What is needed here is an exact repetition of the records below, beginning at the line that has "Data Facility on" and stopping after the line that has "eigenvalue on the".
*** Information supplied Section Begins ***
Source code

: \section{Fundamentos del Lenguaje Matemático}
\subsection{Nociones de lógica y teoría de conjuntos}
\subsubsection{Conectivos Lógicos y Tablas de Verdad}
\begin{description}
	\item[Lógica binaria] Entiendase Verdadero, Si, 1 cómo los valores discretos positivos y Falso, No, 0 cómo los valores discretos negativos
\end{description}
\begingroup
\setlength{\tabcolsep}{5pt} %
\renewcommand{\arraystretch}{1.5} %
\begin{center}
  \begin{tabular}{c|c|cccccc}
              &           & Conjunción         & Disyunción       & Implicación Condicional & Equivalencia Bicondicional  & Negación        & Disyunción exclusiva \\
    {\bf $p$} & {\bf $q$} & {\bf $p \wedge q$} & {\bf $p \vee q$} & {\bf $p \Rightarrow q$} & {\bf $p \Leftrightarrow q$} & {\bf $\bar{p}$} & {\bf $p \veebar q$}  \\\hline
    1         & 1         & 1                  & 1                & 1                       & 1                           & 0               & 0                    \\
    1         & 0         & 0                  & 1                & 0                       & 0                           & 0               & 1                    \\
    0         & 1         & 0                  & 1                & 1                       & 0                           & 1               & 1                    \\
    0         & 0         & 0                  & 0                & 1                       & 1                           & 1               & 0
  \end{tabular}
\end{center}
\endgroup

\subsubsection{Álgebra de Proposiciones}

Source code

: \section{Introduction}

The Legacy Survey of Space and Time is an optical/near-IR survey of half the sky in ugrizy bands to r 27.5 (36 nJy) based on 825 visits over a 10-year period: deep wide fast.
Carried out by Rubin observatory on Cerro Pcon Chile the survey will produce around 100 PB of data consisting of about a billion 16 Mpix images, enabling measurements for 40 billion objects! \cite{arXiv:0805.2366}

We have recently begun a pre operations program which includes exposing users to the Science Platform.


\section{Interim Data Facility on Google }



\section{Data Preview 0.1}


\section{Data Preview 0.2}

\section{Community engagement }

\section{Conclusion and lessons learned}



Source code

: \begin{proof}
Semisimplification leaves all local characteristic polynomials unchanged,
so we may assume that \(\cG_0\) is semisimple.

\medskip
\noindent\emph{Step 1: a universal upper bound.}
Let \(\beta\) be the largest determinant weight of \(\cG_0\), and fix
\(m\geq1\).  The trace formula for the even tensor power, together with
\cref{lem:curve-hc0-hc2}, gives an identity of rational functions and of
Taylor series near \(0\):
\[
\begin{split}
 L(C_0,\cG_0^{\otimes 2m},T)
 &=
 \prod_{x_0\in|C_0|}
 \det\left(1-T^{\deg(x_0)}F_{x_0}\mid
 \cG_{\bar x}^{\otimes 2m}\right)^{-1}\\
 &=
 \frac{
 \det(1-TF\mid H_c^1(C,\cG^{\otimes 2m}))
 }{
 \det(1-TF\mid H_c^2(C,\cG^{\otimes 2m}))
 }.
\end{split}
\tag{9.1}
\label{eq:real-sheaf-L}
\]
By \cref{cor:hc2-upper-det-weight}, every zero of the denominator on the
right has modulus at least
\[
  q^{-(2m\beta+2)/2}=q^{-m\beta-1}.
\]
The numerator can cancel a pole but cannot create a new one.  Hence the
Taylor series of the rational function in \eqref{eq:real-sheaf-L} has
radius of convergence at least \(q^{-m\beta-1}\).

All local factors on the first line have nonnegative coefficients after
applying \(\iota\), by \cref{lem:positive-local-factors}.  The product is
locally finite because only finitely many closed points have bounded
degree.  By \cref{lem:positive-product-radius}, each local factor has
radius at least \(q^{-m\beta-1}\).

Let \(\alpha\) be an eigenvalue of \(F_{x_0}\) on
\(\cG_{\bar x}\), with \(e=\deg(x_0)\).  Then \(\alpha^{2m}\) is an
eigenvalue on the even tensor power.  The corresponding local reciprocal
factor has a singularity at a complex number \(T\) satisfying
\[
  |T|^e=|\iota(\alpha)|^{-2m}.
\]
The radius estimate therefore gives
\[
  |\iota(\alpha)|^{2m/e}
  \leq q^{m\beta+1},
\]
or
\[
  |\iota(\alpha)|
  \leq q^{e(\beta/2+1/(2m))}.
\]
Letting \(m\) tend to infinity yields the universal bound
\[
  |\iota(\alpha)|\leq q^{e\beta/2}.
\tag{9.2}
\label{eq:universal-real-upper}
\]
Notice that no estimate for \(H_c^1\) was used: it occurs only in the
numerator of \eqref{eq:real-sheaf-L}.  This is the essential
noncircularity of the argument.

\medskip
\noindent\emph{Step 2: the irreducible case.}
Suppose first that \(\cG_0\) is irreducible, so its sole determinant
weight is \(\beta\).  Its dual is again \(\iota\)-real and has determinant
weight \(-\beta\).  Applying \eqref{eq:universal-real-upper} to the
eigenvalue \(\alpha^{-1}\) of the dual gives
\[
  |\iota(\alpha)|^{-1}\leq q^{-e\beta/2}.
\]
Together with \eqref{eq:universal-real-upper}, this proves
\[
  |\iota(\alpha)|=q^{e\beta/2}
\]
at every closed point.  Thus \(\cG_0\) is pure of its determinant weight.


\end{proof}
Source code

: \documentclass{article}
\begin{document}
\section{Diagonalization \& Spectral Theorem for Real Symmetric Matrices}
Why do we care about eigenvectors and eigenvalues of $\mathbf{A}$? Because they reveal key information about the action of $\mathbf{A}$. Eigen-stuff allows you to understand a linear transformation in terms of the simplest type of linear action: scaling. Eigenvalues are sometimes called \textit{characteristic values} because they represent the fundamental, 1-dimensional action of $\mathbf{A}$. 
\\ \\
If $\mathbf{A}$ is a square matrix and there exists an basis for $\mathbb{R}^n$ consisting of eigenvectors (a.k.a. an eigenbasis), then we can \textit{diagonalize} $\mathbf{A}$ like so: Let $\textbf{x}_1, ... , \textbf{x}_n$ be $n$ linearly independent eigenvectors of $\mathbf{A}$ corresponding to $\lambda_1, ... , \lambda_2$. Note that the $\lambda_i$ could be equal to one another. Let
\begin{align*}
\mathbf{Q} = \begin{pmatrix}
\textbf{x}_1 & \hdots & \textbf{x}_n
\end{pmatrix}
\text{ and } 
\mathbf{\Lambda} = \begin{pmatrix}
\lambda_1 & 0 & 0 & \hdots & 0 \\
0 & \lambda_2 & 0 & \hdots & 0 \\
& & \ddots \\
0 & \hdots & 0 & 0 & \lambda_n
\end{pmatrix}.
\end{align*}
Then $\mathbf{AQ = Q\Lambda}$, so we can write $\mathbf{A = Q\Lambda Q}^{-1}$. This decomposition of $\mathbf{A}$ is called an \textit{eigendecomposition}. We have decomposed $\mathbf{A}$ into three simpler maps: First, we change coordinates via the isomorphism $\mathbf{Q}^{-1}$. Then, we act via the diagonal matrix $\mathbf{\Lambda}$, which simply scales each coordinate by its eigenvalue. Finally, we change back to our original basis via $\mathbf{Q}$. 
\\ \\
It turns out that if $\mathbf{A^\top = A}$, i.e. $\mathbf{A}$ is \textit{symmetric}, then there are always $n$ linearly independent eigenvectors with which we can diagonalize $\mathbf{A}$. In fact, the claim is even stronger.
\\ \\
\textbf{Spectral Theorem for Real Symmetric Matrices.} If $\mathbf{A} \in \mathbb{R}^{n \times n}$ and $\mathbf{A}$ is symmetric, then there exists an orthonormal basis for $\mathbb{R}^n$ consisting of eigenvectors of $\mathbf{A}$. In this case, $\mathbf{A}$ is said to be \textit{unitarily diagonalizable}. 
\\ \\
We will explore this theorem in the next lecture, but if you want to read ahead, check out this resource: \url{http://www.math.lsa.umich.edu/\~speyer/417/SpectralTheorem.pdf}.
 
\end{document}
*** Information supplied Section Ends ***
Response to the exercise —
\section{Interim Data Facility on Google }



\section{Data Preview 0.1}


\section{Data Preview 0.2}

\section{Community engagement }

\section{Conclusion and lessons learned}



Source code

: \begin{proof}
Semisimplification leaves all local characteristic polynomials unchanged,
so we may assume that \(\cG_0\) is semisimple.

\medskip
\noindent\emph{Step 1: a universal upper bound.}
Let \(\beta\) be the largest determinant weight of \(\cG_0\), and fix
\(m\geq1\).  The trace formula for the even tensor power, together with
\cref{lem:curve-hc0-hc2}, gives an identity of rational functions and of
Taylor series near \(0\):
\[
\begin{split}
 L(C_0,\cG_0^{\otimes 2m},T)
 &=
 \prod_{x_0\in|C_0|}
 \det\left(1-T^{\deg(x_0)}F_{x_0}\mid
 \cG_{\bar x}^{\otimes 2m}\right)^{-1}\\
 &=
 \frac{
 \det(1-TF\mid H_c^1(C,\cG^{\otimes 2m}))
 }{
 \det(1-TF\mid H_c^2(C,\cG^{\otimes 2m}))
 }.
\end{split}
\tag{9.1}
\label{eq:real-sheaf-L}
\]
By \cref{cor:hc2-upper-det-weight}, every zero of the denominator on the
right has modulus at least
\[
  q^{-(2m\beta+2)/2}=q^{-m\beta-1}.
\]
The numerator can cancel a pole but cannot create a new one.  Hence the
Taylor series of the rational function in \eqref{eq:real-sheaf-L} has
radius of convergence at least \(q^{-m\beta-1}\).

All local factors on the first line have nonnegative coefficients after
applying \(\iota\), by \cref{lem:positive-local-factors}.  The product is
locally finite because only finitely many closed points have bounded
degree.  By \cref{lem:positive-product-radius}, each local factor has
radius at least \(q^{-m\beta-1}\).

Let \(\alpha\) be an eigenvalue of \(F_{x_0}\) on
\(\cG_{\bar x}\), with \(e=\deg(x_0)\).  Then \(\alpha^{2m}\) is an
eigenvalue on the even tensor power.  The corresponding local reciprocal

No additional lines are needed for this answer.